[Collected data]
<<<<
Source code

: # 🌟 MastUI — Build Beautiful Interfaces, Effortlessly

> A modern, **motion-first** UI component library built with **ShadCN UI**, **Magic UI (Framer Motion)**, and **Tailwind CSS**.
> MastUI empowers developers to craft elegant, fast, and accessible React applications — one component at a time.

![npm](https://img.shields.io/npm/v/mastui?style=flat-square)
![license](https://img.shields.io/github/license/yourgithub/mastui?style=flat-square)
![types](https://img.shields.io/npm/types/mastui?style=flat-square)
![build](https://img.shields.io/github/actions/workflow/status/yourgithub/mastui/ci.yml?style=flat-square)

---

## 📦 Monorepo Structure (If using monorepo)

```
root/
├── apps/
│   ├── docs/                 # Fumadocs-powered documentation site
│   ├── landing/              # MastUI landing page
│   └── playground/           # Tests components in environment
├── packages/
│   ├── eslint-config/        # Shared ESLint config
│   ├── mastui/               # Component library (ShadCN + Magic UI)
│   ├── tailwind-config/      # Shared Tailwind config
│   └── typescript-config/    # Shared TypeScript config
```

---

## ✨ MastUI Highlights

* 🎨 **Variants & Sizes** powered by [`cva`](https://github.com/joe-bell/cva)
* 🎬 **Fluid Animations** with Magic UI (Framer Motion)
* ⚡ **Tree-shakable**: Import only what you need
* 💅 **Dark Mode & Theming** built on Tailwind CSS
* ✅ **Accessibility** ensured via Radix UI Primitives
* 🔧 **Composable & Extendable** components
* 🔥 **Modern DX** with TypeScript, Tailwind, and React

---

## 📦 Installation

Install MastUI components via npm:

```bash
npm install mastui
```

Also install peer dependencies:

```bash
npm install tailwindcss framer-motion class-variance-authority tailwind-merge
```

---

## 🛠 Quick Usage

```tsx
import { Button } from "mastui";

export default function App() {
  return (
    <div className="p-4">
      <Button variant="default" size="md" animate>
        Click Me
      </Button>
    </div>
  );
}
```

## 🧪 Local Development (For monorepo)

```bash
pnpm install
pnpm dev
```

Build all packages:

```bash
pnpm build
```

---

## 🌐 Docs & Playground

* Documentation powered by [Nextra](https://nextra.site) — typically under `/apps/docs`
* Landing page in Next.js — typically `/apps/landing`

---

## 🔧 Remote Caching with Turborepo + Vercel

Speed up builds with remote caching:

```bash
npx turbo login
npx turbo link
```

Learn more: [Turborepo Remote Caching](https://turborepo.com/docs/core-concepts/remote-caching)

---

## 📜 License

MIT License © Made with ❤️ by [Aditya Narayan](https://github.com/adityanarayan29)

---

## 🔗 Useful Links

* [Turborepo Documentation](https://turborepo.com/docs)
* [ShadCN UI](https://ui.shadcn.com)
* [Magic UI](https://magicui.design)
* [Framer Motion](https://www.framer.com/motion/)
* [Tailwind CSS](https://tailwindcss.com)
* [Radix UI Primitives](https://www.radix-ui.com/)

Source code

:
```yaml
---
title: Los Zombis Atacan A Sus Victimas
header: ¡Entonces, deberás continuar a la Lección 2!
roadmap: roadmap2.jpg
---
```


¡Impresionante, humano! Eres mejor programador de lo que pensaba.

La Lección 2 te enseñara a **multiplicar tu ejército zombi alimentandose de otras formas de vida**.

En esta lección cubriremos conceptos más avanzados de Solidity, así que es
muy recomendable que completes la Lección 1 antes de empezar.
>>>>
PROBLEM DESCRIPTION
The lines sought are those in the data above that include the string "ShadCN"; copy each one.

WRITTEN SOLUTION
> A modern, **motion-first** UI component library built with **ShadCN UI**, **Magic UI (Framer Motion)**, and **Tailwind CSS**.
│   ├── mastui/               # Component library (ShadCN + Magic UI)
* [ShadCN UI](https://ui.shadcn.com)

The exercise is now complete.